In an ongoing effort to break down our monolithic applications into microservices here at Yelp, we’ve migrated several business flows to modern architecture using AWS Step Functions.

Transactional ordering at Yelp covers a wide variety of verticals, including food (delivery/takeout orders), booking, home services, and many more. These orders are processed via Step Functions, where each is represented as an execution instance of the workflow, as shown below.

Figure 1: Illustrative Step Functions Workflow for Transactions Orders

Figure 1: Illustrative Step Functions Workflow for Transactions Orders

Each step in the above workflow is an “activity,” and Yelp implements these activities as batch daemons, which interact with AWS Step Functions via an API integration that fetches tasks and submits activity execution results. We run multiple instances of these batch daemons, which we deploy via PaaSTA, an in-house deployment platform.

Each workflow execution, i.e., processing of an order, is time bound. We do this by enabling the timeout capabilities provided by Step Functions. Each activity within a workflow needs to be completed within a specified time, such that the sum of the time taken by all activities in a workflow is within the limits of the workflow timeout. We also use activity retries, which are configurable per activity, to achieve resiliency in cases of intermittent recoverable failures.

Figure 2: Zoom-in view for SubmitOrder activity execution (Step Functions' internal steps shown in blue color)

Figure 2: Zoom-in view for SubmitOrder activity execution (Step Functions' internal steps shown in blue color)

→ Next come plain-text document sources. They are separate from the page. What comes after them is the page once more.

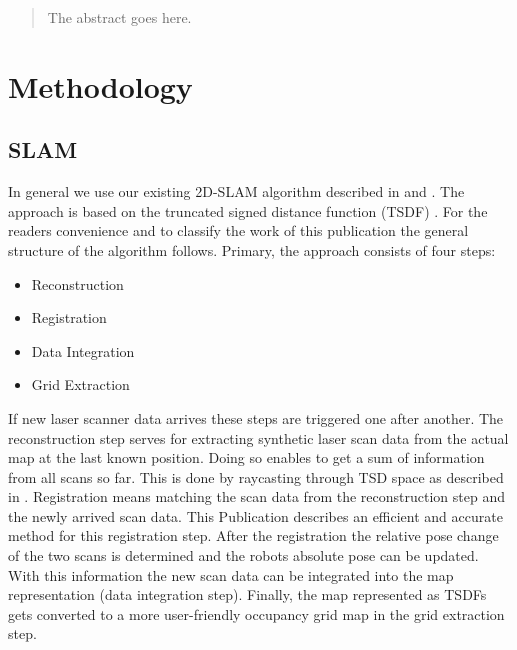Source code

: \documentclass[conference]{IEEEtran}
\begin{document}




\maketitle

\begin{abstract}
The abstract goes here.
\end{abstract}


%
\IEEEpeerreviewmaketitle

\section{Methodology}

\subsection{SLAM}
In general we use our existing 2D-SLAM algorithm described in \cite{Koch2015} and \cite{May2014}. The approach is based on the truncated signed distance function (TSDF) . For the readers convenience and to classify the work of this publication the general structure of the algorithm follows. Primary, the approach consists of four steps: 
\begin{itemize}
	\item Reconstruction
	\item Registration
	\item Data Integration
	\item Grid Extraction
\end{itemize}
If new laser scanner data  arrives these steps are triggered one after another. The reconstruction step serves for extracting synthetic laser scan data from the actual map at the last known position. Doing so enables to get a sum of information from all scans so far. This is done by raycasting through TSD space as described in \cite{May2014}. Registration means matching the scan data from the reconstruction step and the newly arrived scan data. This Publication describes an efficient and accurate method for this registration step. After the registration the relative pose change of the two scans is determined and the robots absolute pose can be updated. With this information the new scan data can be integrated into the map representation (data integration step). Finally, the map represented as TSDFs gets converted to a more user-friendly occupancy grid map in the grid extraction step. \cite{May2014}
\end{document}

If we zoom in on a specific activity (SubmitOrder in this case) for each workflow execution, each execution will be queued in the ActivityScheduled state until it’s picked up by one of the “activity workers.” Since the total time per activity (including execution and wait time) is bound, tasks with longer wait times get less time for execution. These tasks may need retries, and cascading effects from multiple activities could hit a workflow timeout threshold. As AWS provides aggregated metrics on the wait time for these tasks (ActivityScheduleTime), in order to maintain the desired success rate and latencies for workflow processing, we need to have a healthy count of activity workers.

Why Activity Instances Need Auto-Scaling

Transactional flows at Yelp experience repetitive traffic patterns over the course of the day and week. Before the new autoscaling system, we used Step Functions cloudwatch metrics to tune the activity instances count to meet service-level objectives. In these cases, we provisioned a static count of activity workers to handle peak traffic, which led to a lot of unused compute capacity during non-peak hours, making transactional flow an ideal use case for auto-scaling.

Auto-scaling from PaaSTA is based on pyramid uwsgi metrics and CPU usage, whereas Step Functions(SFN) workflows rely on a timely execution (ActivityScheduleTime metric) of the activities. The Step Functions Autoscaler bridges the gap between these two systems to manage and control activity instances.

Autoscaler Architecture

Figure 3: Different components of the Autoscaler and it's interactions
   with AWS services and PaaSTA

Figure 3: Different components of the Autoscaler and it's interactions with AWS services and PaaSTA

The Autoscaler system consists of three components: AWS Services, the Autoscaler service, and the PaaSTA system. At a high level, the Autoscaler first fetches the scaling configuration, then gathers scaling demands from the AWS side, computes the scaling decision, and, lastly, invokes the PaaSTA api to adjust the instance count.

AWS Components

We utilize Step Functions Metrics (ActivityScheduleTime metric) and Cloudwatch Alarms to detect any scaling-worthy events, and SNS and SQS services for relaying scaling messages.

More specifically, there are two cloudwatch alarms for each activity: scale up and scale down. When an alarm detects a breaching condition, it sends out “ALARM” notifications to be polled by the Autoscaler. It will then send an “OK” notification when the ActivityScheduleTime metric is back to normal.

Scaling Brain

Upon receiving scaling messages, the Autoscaler will validate the message, parse, and comprehend the request, and then compute a concrete scaling decision for a specific activity. It considers two major factors for scaling decisions: scaling configurations (e.g., min/max count and scaling gradient) and scaling record (e.g., the last alarming time and the last scaling time).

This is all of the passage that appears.